# Gear confusion? Help me out please



## Donutz (May 12, 2010)

Bindings come with everything you need. You should probably get one of those pocket screwdrivers. And don't commit to the boots until you're sure they fit. They might hurt your feet, in which case _flee!_

Depending on your final boot size, you're more likely to be in the M/L range, I think.


----------



## jennifer (Dec 18, 2012)

You really need to try on a few different boots before you make a boot decision. I got the burton moto boots....and on my first day of boarding I almost gave it up. They were a nightmare. The fit was so wrong in so many ways. They came up to high on my leg, made my feet go numb, cramped my entire foot. They were just wrong....so incredibly wrong for me and for my foot and leg. I hated them. But that was ME. They were not a good fit for my foot or leg. I ended up having to buy a new set of boots. I tried on several and found that a pair of Sims Omen boots were the ones for me. Best $150 I could have spent. 

The point is that boots are super important, and you need to try on a few pairs and really hang out in them for 10 mins or so to find out how they feel. I would also buy from a place with a good return policy. 
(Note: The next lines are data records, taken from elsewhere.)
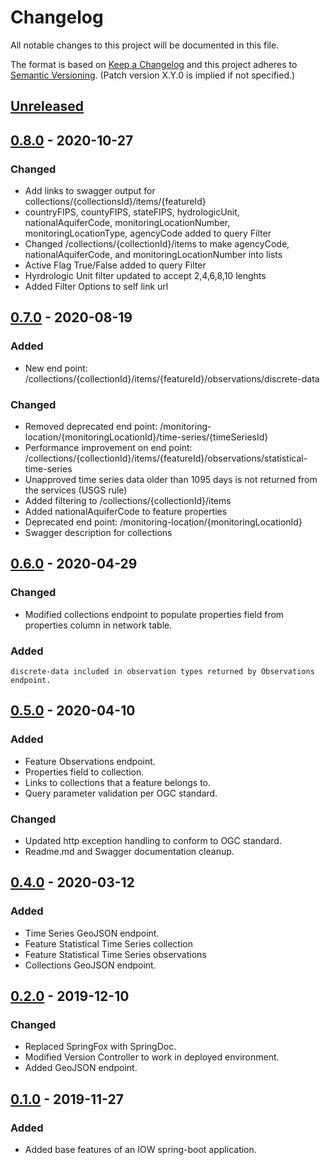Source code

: # Changelog
All notable changes to this project will be documented in this file.

The format is based on [Keep a Changelog](http://keepachangelog.com/en/1.0.0/)
and this project adheres to [Semantic Versioning](http://semver.org/spec/v2.0.0.html). (Patch version X.Y.0 is implied if not specified.)

## [Unreleased](https://github.com/USGS/time-series-services/compare/time-series-services/compare/0.8.0...master)

## [0.8.0](https://github.com/USGS/time-series-services/compare/time-series-services-0.7.0...time-series-services-0.8.0) - 2020-10-27
### Changed
-   Add links to swagger output for collections/{collectionsId}/items/{featureId}
-   countryFIPS, countyFIPS, stateFIPS, hydrologicUnit, nationalAquiferCode, monitoringLocationNumber, monitoringLocationType, agencyCode added to query Filter
-   Changed /collections/{collectionId}/items to make agencyCode, nationalAquiferCode, and monitoringLocationNumber into lists
-   Active Flag True/False added to query Filter
-   Hyrdrologic Unit filter updated to accept 2,4,6,8,10 lenghts  
-   Added Filter Options to self link url 

## [0.7.0](https://github.com/USGS/time-series-services/compare/time-series-services-0.6.0...time-series-services-0.7.0) - 2020-08-19
### Added
-   New end point: /collections/{collectionId}/items/{featureId}/observations/discrete-data
### Changed
-   Removed deprecated end point: /monitoring-location/{monitoringLocationId}/time-series/{timeSeriesId}
-   Performance improvement on end point: /collections/{collectionId}/items/{featureId}/observations/statistical-time-series
-   Unapproved time series data older than 1095 days is not returned from the services (USGS rule)
-   Added filtering to /collections/{collectionId}/items
-   Added nationalAquiferCode to feature properties
-   Deprecated end point: /monitoring-location/{monitoringLocationId}
-   Swagger description for collections

## [0.6.0](https://github.com/USGS/time-series-services/compare/time-series-services-0.5.0...time-series-services-0.6.0) - 2020-04-29
### Changed
-   Modified collections endpoint to populate properties field from properties column in network table.
### Added
    discrete-data included in observation types returned by Observations endpoint.

## [0.5.0](https://github.com/USGS/time-series-services/compare/time-series-services-0.4.0...time-series-services-0.5.0) - 2020-04-10
### Added
-   Feature Observations endpoint.
-   Properties field to collection.
-   Links to collections that a feature belongs to.
-   Query parameter validation per OGC standard.
### Changed
-   Updated http exception handling to conform to OGC standard.
-   Readme.md and Swagger documentation cleanup.

## [0.4.0](https://github.com/USGS/time-series-services/compare/time-series-services-0.2.0...time-series-services-0.4.0) - 2020-03-12
### Added
-   Time Series GeoJSON endpoint.
-   Feature Statistical Time Series collection
-   Feature Statistical Time Series observations
-   Collections GeoJSON endpoint.

## [0.2.0](https://github.com/usgs/time-series-services/compare/time-series-services-0.1.0...time-series-services-0.2.0) - 2019-12-10
### Changed
-   Replaced SpringFox with SpringDoc.
-   Modified Version Controller to work in deployed environment.
-   Added GeoJSON endpoint.

## [0.1.0](https://github.com/usgs/time-series-services/tree/time-series-services-0.1.0) - 2019-11-27
### Added
-   Added base features of an IOW spring-boot application.
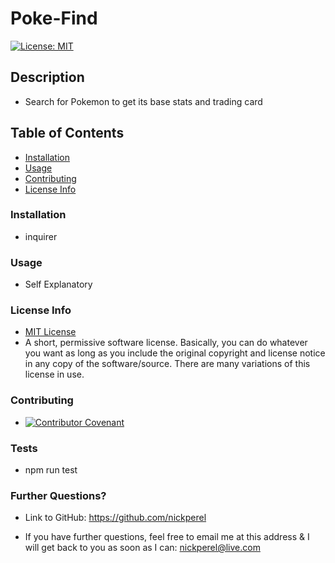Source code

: # Poke-Find
  [![License: MIT](https://img.shields.io/badge/License-MIT-yellow.svg)](https://opensource.org/licenses/MIT)

  ## Description
  
  * Search for Pokemon to get its base stats and trading card

  ## Table of Contents

  * [Installation](#installation)
  * [Usage](#usage)
  * [Contributing](#contributing)
  * [License Info](#license)

  ### Installation
  
  * inquirer

  ### Usage

  * Self Explanatory

  ### License Info
  * [MIT License](https://opensource.org/licenses/MIT)
  * A short, permissive software license. Basically, you can do whatever you want as long as you include the original copyright and license notice in any copy of the software/source.  There are many variations of this license in use.
  
  ### Contributing

  * [![Contributor Covenant](https://img.shields.io/badge/Contributor%20Covenant-2.1-4baaaa.svg)](code_of_conduct.md)

  ### Tests

  * npm run test

  ### Further Questions?

  * Link to GitHub: https://github.com/nickperel

  * If you have further questions, feel free to email me at this address & I will get back to you as soon as I can: nickperel@live.com

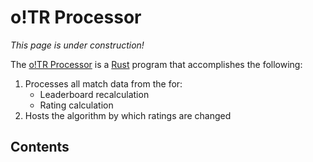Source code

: # o!TR Processor

*This page is under construction!*

The [o!TR Processor](https://github.com/osu-tournament-rating/otr-processor) is a [Rust](https://www.rust-lang.org/) program that accomplishes the following:

1. Processes all match data from the [](o-TR-API.md) for:
    * Leaderboard recalculation
    * Rating calculation
2. Hosts the algorithm by which ratings are changed

## Contents

<toc depth="1" />
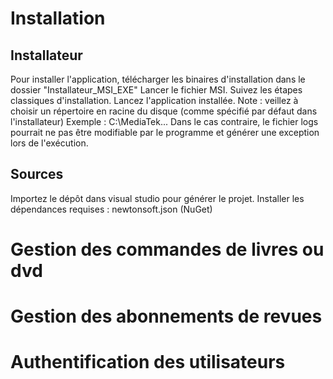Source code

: # Installation

## Installateur 
Pour installer l'application, télécharger les binaires d'installation dans le dossier "Installateur_MSI_EXE"
Lancer le fichier MSI.
Suivez les étapes classiques d'installation.
Lancez l'application installée.
Note : veillez à choisir un répertoire en racine du disque (comme spécifié par défaut dans l'installateur) Exemple : C:\MediaTek\...
Dans le cas contraire, le fichier logs pourrait ne pas être modifiable par le programme et générer une exception lors de l'exécution.

## Sources
Importez le dépôt dans visual studio pour générer le projet.
Installer les dépendances requises : newtonsoft.json (NuGet)

# Gestion des commandes de livres ou dvd 

# Gestion des abonnements de revues

# Authentification des utilisateurs 

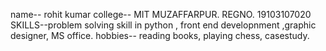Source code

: name-- rohit kumar
college-- MIT MUZAFFARPUR.
REGNO. 19103107020
SKILLS--problem solving skill in python , front end developnment ,graphic designer, MS office.
hobbies-- reading books, playing chess, casestudy.
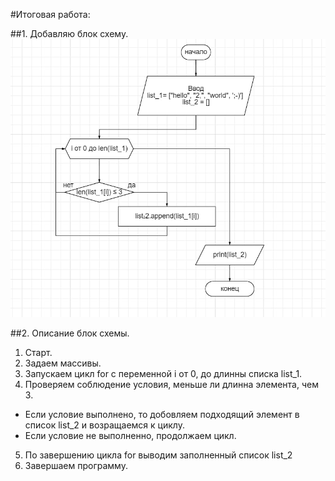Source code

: #Итоговая работа:

##1. Добавляю блок схему.
![Блок схема](alg.jpg)

##2. Описание блок схемы.
1. Старт.
2. Задаем массивы.
3. Запускаем цикл for с переменной i от 0, до длинны списка list_1.
4. Проверяем соблюдение условия, меньше ли длинна элемента, чем 3.
* Если условие выполнено, то добовляем подходящий элемент в список list_2 и возращаемся к циклу.
* Если условие не выполненно, продолжаем цикл.
5. По завершению цикла for выводим заполненный список list_2
6. Завершаем программу.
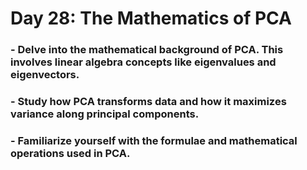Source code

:  # **Day 28: The Mathematics of PCA**

### - Delve into the mathematical background of PCA. This involves linear algebra concepts like eigenvalues and eigenvectors.

### - Study how PCA transforms data and how it maximizes variance along principal components.

### - Familiarize yourself with the formulae and mathematical operations used in PCA.
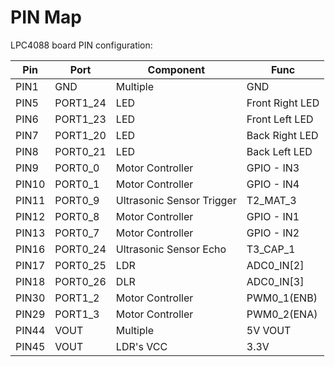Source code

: # PIN Map
LPC4088 board PIN configuration:

Pin | Port | Component | Func
---|---|---|---
PIN1 | GND | Multiple | GND
PIN5 | PORT1_24 | LED | Front Right LED
PIN6 | PORT1_23 | LED | Front Left LED
PIN7 | PORT1_20 | LED | Back Right LED
PIN8 | PORT0_21 | LED | Back Left LED
PIN9 | PORT0_0 | Motor Controller | GPIO - IN3
PIN10 | PORT0_1 | Motor Controller | GPIO - IN4
PIN11 | PORT0_9 | Ultrasonic Sensor Trigger | T2_MAT_3 |
PIN12 | PORT0_8 | Motor Controller | GPIO - IN1
PIN13 | PORT0_7 | Motor Controller | GPIO - IN2
PIN16 | PORT0_24 | Ultrasonic Sensor Echo | T3_CAP_1 |
PIN17 | PORT0_25 | LDR | ADC0_IN[2]
PIN18 | PORT0_26 | DLR | ADC0_IN[3]
PIN30 | PORT1_2 | Motor Controller | PWM0_1(ENB)
PIN29 | PORT1_3 | Motor Controller | PWM0_2(ENA)
PIN44 | VOUT | Multiple | 5V VOUT
PIN45 | VOUT | LDR's VCC | 3.3V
I am a super new rider...but, boots is something I spent a whole lot of time and research on.


----------



## atr3yu (Feb 15, 2012)

Where as I rode Moto's my first season and loved them! I did part with them my second season, but only because I wanted a stiffer boot. But I'll say it too, try on boots, as many as you can and find the right ones for you.


----------



## cookbook27 (Jan 13, 2013)

If motos dont fit me, can you guys recommend some fairly cheap but good boots? I am kinda looking for an all round boot, for carving and landing jumps


----------



## Donutz (May 12, 2010)

You can check out the BOOTS section for lots of commentary on boots, but sadly if you're like most people you'll have to choose from what your local shop has in stock.


----------